Kartashev A.V. - Ecumenical Councils - VII Ecumenical Council of 787

Protection of icons outside the empire

Such political persecution of icons, fortunately, was powerless outside the "Orthodox kingdom."

In other Eastern patriarchates, they were completely calm about the artificially stirred up dispute in Byzantium and, on occasion, firmly reacted to attempts to introduce iconoclasm within their borders.

Thus, in 764, Cosmas, bishop of the Syrian city of Epiphania of Apamea, was accused before the Antiochian Patriarch Theodore of having seized church property in the form of sacred vessels in his own favor. Cosmas did not give the vessels under the pretext of denying the icons depicted on them. But Patriarch Theodore, striving to nip this "foreign" heresy in the bud, conspired with his namesake, Patriarch Theodore of Jerusalem and Cosmas of Alexandria. All three of them on the same day – May 13, 764 – at the Liturgy on Pentecost, after the reading of the Gospel, anathematized Cosmas of Epiphania according to one agreed formula. This speech was clearly made in opposition to the iconoclastic council of Constantine Copronymos.

The patriarchs were on the alert against heresy and in their epistles, the synodics, on the occasion of their accession to the cathedras, inserted special points in defense of icons. This explains the subsequent reading of the Synodica of Theodore of Jerusalem at the Seventh Ecumenical Council.

Apparently, this synodikon was then, for the special purpose of protecting icons, supplemented with arguments in favor of their veneration and was sent by the three Eastern patriarchs in solidarity to other autocephalous churches. Thus, on August 12, 767, it was received in Rome, as evidence of the agreement of the patriarchs with the Roman Church on the question of icons. The antipope Constantine II (767-768), who occupied the papal see at that time, sent a synodikon to the Frankish king Pepin, "so that they would know in Gaul about the zeal shown in the East in favor of icons."

In the West

The rejection of iconoclasm here during the time of Constantine Copronymus was caused by the relations of the basileus with the Frankish king Pepin. Constantine demanded of Pepin the return to him of the possessions he had lost (through iconoclastic madness) in Southern Italy, which Pepin had consciously given to the pope. Byzantine ambassadors gave Pepin some "false promises".

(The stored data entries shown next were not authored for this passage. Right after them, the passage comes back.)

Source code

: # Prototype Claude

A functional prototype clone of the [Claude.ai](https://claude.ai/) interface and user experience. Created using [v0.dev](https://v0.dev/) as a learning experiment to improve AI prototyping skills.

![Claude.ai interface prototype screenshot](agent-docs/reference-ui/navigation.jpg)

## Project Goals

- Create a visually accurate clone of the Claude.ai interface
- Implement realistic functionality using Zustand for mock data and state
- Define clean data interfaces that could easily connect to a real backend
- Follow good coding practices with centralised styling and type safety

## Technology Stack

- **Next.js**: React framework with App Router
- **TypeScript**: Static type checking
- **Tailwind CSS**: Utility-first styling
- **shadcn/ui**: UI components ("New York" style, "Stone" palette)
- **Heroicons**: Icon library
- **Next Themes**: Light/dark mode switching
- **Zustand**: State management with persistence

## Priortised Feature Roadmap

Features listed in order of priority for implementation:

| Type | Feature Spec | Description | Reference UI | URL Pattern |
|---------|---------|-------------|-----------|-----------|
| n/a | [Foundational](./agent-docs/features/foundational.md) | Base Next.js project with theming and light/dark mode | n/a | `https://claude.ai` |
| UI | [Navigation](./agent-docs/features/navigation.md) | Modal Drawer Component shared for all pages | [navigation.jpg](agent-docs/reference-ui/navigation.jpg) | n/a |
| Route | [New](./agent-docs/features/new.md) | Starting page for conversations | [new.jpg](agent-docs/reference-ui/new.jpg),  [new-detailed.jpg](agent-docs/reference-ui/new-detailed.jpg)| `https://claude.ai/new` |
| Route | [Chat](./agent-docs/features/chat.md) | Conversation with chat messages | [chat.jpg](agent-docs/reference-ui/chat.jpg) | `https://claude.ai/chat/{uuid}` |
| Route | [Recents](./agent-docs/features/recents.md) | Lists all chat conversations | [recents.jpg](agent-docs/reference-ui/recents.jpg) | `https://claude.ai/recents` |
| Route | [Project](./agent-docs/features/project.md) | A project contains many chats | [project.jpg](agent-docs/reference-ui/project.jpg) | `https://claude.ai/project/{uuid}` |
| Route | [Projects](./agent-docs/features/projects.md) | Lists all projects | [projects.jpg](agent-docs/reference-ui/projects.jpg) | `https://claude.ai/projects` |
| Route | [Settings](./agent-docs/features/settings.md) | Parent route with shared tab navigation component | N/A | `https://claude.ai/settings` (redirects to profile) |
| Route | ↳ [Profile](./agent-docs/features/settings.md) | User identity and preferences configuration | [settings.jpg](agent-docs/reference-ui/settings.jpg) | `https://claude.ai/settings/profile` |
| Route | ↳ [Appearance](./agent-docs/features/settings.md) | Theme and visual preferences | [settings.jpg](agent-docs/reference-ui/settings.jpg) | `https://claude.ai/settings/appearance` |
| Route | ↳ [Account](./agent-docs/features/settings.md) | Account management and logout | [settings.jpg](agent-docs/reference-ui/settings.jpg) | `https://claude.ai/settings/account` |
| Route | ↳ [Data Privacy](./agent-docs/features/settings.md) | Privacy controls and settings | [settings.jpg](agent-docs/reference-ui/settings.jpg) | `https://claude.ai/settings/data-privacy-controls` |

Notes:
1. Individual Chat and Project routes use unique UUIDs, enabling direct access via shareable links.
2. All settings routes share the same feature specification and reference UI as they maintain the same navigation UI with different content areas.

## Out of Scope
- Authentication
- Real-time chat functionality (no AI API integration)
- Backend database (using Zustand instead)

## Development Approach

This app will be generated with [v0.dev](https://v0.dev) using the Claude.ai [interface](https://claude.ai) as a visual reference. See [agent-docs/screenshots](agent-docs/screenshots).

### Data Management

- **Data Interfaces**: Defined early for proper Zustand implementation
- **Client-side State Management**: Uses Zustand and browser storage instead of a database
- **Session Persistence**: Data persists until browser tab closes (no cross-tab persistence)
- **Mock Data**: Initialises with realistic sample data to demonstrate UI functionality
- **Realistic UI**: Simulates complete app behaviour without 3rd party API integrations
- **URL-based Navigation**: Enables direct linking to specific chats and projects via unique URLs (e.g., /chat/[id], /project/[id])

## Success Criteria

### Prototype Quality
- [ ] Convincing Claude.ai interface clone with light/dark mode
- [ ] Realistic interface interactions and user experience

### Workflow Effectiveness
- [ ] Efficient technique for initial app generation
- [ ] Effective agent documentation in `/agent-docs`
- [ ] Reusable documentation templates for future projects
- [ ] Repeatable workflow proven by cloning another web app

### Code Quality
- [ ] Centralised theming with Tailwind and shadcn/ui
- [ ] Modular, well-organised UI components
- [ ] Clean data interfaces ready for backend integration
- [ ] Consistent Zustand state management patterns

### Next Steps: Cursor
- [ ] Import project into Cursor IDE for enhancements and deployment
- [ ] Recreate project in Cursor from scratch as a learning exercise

Pepin convened a special conference of his nobles and bishops (concilium mixtum) and on behalf of the conference declared allegiance to the pope. And on the question of icons, also raised by the ambassadors of the basileus, Pepin did not even want to talk without the legates of the pope. They were sent for them. When the legates arrived, at Easter 767, Pepin was celebrating Easter in the suburbs of Paris, at the royal dacha at Gentilly, where there are now many dull and dirty factory buildings along the river Vièvre. At the council there were disputes "de sanctorum imaginibus et de Trinitate" ("on sacred images and on the Trinity").

Apparently, in response to the accusation of the Greeks by the legates of the heresy of iconoclasm, the Greeks reproached the Latins, in turn, with the heresy of the filioque. Chronologically, this is the earliest precedent of the controversy about the filioque that exists to this day. The Council spoke in favor of icons, and this made Pope Paul very happy. The epistle of the Eastern patriarchs concerning icons, received about this time, perhaps testifies to the fact that the popes and Pepin had a countermine for the Byzantines in this protest of their Greek brethren.